Ushers assist visitors by formally showing the way in a large building or to their appropriate seats. This may coincide with a security role.

At weddings, friends of the groom and bride may be recruited to direct guests at the ceremony, and generally be available for assistance.

In churches at the beginning of service, ushers welcome, greet and assist people to their desired or available pews. Ushers operate as Security and maintain order. Additional duties include collecting of the offertory and Communion escort if the ushers belong to a Ministry within the church.

Ushers help those in attendance at entertainment and sporting events in theatres and stadiums.
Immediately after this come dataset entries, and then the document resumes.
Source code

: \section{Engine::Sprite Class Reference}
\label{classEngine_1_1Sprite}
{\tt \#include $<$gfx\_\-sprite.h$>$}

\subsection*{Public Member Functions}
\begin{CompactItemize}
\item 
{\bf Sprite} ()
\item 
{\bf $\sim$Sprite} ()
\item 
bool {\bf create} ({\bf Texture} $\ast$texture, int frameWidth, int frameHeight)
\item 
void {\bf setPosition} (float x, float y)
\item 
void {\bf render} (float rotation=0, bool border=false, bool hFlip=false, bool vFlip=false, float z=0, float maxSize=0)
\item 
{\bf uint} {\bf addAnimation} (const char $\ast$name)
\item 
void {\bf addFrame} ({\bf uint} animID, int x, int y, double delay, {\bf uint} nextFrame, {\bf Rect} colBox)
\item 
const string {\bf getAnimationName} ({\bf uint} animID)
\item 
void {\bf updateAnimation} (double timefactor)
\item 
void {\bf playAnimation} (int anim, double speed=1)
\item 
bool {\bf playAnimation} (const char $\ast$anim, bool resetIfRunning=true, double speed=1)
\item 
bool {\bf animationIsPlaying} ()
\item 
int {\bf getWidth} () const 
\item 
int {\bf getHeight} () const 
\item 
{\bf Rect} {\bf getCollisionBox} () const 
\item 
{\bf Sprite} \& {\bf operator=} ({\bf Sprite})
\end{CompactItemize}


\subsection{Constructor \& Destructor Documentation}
Duties include checking tickets, directing people to their assigned seats, distributing programmes, answering questions and assisting people in finding restrooms and refreshments.

According to the United States Department of Labor, ushers, lobby attendants and ticket takers earn an average wage of $8.41 an hour and $17,500 a year. Approximately 102,000 are employed in this line of work. Most of these workers are employed by the motion picture and video industries, secondly they work in the performing arts and sporting events venues.

Other jobs also come under the name 'Usher', such as baseball field personnel. A field usher coordinates not only the baseball diamond grounds but also the stadium itself.

Ushers are also expected to help with security and to ensure that only people with proper authority have access to backstage areas. Ushers also monitor the crowds and can summon security when needed.

In cinemas and theaters, it was common for ushers to check tickets and show people to their seats to watch the film being shown. If actually during the film, when lights were dimmed, the usher would shine a torch to light the row of seating in question.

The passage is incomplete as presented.